Note: there is a SHORT version of this in the aas section*
Should we carry igf-1 Des ?
First off what is igf-1 Des ?
Well it is kind of like a cross in between the standard (what your body produces and has been around as a peptide for sale, for a while now) igf-1 and the altered and extended amino chain of igf-1LR3.
The active live per dosing is similar as the igf-1 but binds much better to the receptors, kind of like IGF1lr3.
The thing is the active life is not the same as LR3 yet the enhanced effectiveness is.
It is essentially your normal igf-1 made for better binding/effecting to the IGF receptors.

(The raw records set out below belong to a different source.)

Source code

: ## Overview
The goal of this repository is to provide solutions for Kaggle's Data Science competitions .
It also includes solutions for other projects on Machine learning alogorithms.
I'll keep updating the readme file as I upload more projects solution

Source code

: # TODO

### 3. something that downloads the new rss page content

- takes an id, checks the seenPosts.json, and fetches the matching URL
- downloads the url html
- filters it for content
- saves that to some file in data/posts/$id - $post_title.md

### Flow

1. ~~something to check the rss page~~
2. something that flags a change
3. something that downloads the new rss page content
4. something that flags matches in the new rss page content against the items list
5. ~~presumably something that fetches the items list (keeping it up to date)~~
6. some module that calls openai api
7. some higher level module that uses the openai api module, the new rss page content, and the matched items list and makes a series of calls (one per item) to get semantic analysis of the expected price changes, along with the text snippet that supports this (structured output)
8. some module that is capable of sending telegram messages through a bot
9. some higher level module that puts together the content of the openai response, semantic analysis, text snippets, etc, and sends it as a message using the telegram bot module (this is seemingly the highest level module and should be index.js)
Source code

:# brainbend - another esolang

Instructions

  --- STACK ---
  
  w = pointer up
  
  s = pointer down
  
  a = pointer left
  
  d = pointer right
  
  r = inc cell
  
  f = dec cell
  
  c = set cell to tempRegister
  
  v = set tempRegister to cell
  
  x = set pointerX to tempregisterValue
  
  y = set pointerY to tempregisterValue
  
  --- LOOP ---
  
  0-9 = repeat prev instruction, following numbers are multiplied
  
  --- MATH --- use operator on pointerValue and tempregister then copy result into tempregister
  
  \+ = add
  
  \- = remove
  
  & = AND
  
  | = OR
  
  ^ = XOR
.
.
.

Some people prefer igf-1LR3 for their studies, while others prefer igf-1.
Which version is better?
There are lots of debate on which is better, some argue more “injection site growth” with igf-1 over igf-1LR3. (Which I feel is minimal regardless of which side of the fence you’re on and should not be the main reason for your pick in my opinion)
Others argue the Short acting version (igf-1) is safer, while others argue smaller doses of the long acting version maybe more so, due to less higher spikes in blood levels per administration.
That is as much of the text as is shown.